By The Canadian Press

VANCOUVER – Indigenous and civil rights groups complain that the Vancouver Police Department should not be responsible for investigating itself over the issue of significant racial disparity in the department’s use of street checks.

The B.C. Civil Liberties Association and Union of B.C. Indian Chiefs had asked the province’s police complaints commissioner to review the issue, but were told earlier this month that the department would conduct an internal investigation and report to the police board in September.

In a letter to the board, the groups say that while it is customary for the police department to investigate policy complaints, they believe a self-investigation in this situation is “problematic” for its lack of independence or appearance of a lack of independence.

Comments by Chief Const. Adam Palmer to media in the wake of the complaint, in which he says street checks are neither random nor arbitrary and are not based on ethnicity, create an impression that the police department formed a conclusion before conducting an investigation, the groups say.
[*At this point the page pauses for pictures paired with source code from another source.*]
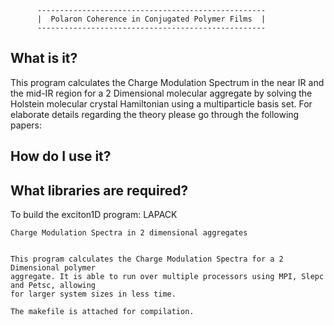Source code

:     
          ---------------------------------------------------
          |  Polaron Coherence in Conjugated Polymer Films  |
          ---------------------------------------------------

What is it?
-----------

This program calculates the Charge Modulation Spectrum in the near IR and the mid-IR region for a 2 Dimensional molecular aggregate by solving the Holstein molecular crystal Hamiltonian using a multiparticle basis set. For elaborate details regarding the theory please go through the following papers:  




How do I use it?
----------------


What libraries are required?
----------------------------

To build the exciton1D program:
LAPACK
    
    
    
    Charge Modulation Spectra in 2 dimensional aggregates


    This program calculates the Charge Modulation Spectra for a 2 Dimensional polymer
    aggregate. It is able to run over multiple processors using MPI, Slepc and Petsc, allowing
    for larger system sizes in less time. 
    
    The makefile is attached for compilation.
“Our concern with the statements of Chief Constable Palmer is that the investigation into the complaint be free from a reasonable apprehension of bias. Based on the VPD’s public response from the outset, a reasonable-minded observer of this issue would have firm grounds to be concerned that the VPD’s investigation of the Complaint are affected by an appearance of bias,” their letter says.

Instead, they call for an independent study of the practice and for police to work with Indigenous groups to draft policies that protect the personal information of people subjected to the checks.
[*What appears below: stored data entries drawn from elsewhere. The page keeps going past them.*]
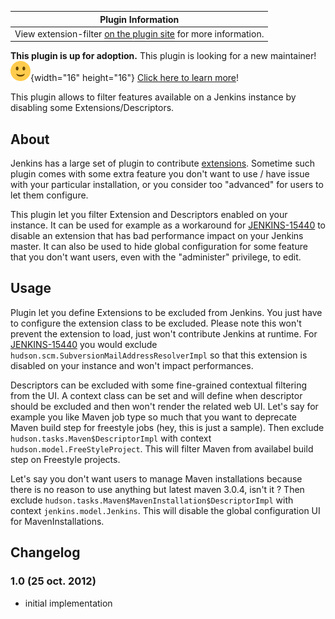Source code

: | Plugin Information                                                                                            |
|---------------------------------------------------------------------------------------------------------------|
| View extension-filter [on the plugin site](https://plugins.jenkins.io/extension-filter) for more information. |

**This plugin is up for adoption.** This plugin is looking for a new
maintainer!
![](docs/images/smile.png){width="16"
height="16"} [Click here to learn
more](http://localhost:8085/display/JENKINS/Adopt+a+Plugin "Adopt a Plugin")!

This plugin allows to filter features available on a Jenkins instance by
disabling some Extensions/Descriptors.

## About

Jenkins has a large set of plugin to contribute
[extensions](http://localhost:8085/display/JENKINS/Extension+points).
Sometime such plugin comes with some extra feature you don't want to use
/ have issue with your particular installation, or you consider too
"advanced" for users to let them configure.

This plugin let you filter Extension and Descriptors enabled on your
instance. It can be used for example as a workaround for
[JENKINS-15440](https://issues.jenkins-ci.org/browse/JENKINS-15440) to
disable an extension that has bad performance impact on your Jenkins
master. It can also be used to hide global configuration for some
feature that you don't want users, even with the "administer" privilege,
to edit.

## Usage

Plugin let you define Extensions to be excluded from Jenkins. You just
have to configure the extension class to be excluded. Please note this
won't prevent the extension to load, just won't contribute Jenkins at
runtime. For
[JENKINS-15440](https://issues.jenkins-ci.org/browse/JENKINS-15440) you
would exclude `hudson.scm.SubversionMailAddressResolverImpl` so that
this extension is disabled on your instance and won't impact
performances.

Descriptors can be excluded with some fine-grained contextual filtering
from the UI. A context class can be set and will define when descriptor
should be excluded and then won't render the related web UI. Let's say
for example you like Maven job type so much that you want to deprecate
Maven build step for freestyle jobs (hey, this is just a sample). Then
exclude `hudson.tasks.Maven$DescriptorImpl` with context
`hudson.model.FreeStyleProject`. This will filter Maven from availabel
build step on Freestyle projects.

Let's say you don't want users to manage Maven installations because
there is no reason to use anything but latest maven 3.0.4, isn't it ?
Then exclude `hudson.tasks.Maven$MavenInstallation$DescriptorImpl` with
context `jenkins.model.Jenkins`. This will disable the global
configuration UI for MavenInstallations.

## Changelog

### 1.0 (25 oct. 2012)

-   initial implementation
During street checks, also called carding, police stop a person, obtain their identification and record personal information, even though no particular offence has occurred.
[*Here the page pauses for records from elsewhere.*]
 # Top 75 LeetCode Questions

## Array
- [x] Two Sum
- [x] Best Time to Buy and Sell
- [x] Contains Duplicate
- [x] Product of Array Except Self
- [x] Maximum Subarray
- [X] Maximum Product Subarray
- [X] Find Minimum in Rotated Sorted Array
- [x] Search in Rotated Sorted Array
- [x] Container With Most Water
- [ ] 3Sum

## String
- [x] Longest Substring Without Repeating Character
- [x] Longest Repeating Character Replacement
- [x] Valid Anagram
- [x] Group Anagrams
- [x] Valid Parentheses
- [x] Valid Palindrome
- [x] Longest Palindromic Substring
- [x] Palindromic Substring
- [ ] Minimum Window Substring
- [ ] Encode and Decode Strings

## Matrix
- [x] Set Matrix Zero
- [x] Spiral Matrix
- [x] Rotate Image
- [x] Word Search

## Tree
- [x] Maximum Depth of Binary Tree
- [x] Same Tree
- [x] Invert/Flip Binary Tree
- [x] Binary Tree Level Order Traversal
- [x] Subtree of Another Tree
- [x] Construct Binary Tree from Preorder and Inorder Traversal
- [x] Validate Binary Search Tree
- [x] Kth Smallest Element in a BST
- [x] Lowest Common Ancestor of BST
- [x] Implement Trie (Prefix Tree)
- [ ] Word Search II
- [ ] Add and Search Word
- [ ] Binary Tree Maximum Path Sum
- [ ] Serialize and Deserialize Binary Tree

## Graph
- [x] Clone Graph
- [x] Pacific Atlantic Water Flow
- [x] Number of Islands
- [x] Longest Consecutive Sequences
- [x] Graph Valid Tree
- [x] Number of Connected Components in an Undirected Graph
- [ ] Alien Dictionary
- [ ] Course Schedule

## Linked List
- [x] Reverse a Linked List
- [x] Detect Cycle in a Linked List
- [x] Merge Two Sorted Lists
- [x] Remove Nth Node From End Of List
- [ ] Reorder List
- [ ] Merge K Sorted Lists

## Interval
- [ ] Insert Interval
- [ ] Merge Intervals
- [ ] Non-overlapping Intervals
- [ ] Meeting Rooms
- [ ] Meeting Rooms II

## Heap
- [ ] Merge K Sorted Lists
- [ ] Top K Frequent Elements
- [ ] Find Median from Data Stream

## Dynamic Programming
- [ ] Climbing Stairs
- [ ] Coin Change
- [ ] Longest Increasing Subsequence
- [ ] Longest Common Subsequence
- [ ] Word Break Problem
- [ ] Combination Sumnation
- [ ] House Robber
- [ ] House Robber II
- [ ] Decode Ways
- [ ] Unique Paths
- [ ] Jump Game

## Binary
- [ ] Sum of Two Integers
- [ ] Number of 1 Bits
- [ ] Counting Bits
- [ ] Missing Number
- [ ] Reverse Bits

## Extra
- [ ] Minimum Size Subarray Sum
Police data obtained by the groups through freedom of information requests show Indigenous women accounted for 21 per cent of all checks on women in 2016, despite only making up two per cent of Vancouver’s female population.

It also shows 15 per cent of street checks conducted between 2008 and 2017 were of Indigenous people, who make up just two per cent of the population. Four per cent of those carded were black, despite the population in Vancouver making up less than one per cent.

Chief Const. Adam Palmer was not immediately available for comment.

Palmer has previously said the police department does not control where crime falls along racial and gender lines and it is unrealistic to expect population and crime rates to be aligned.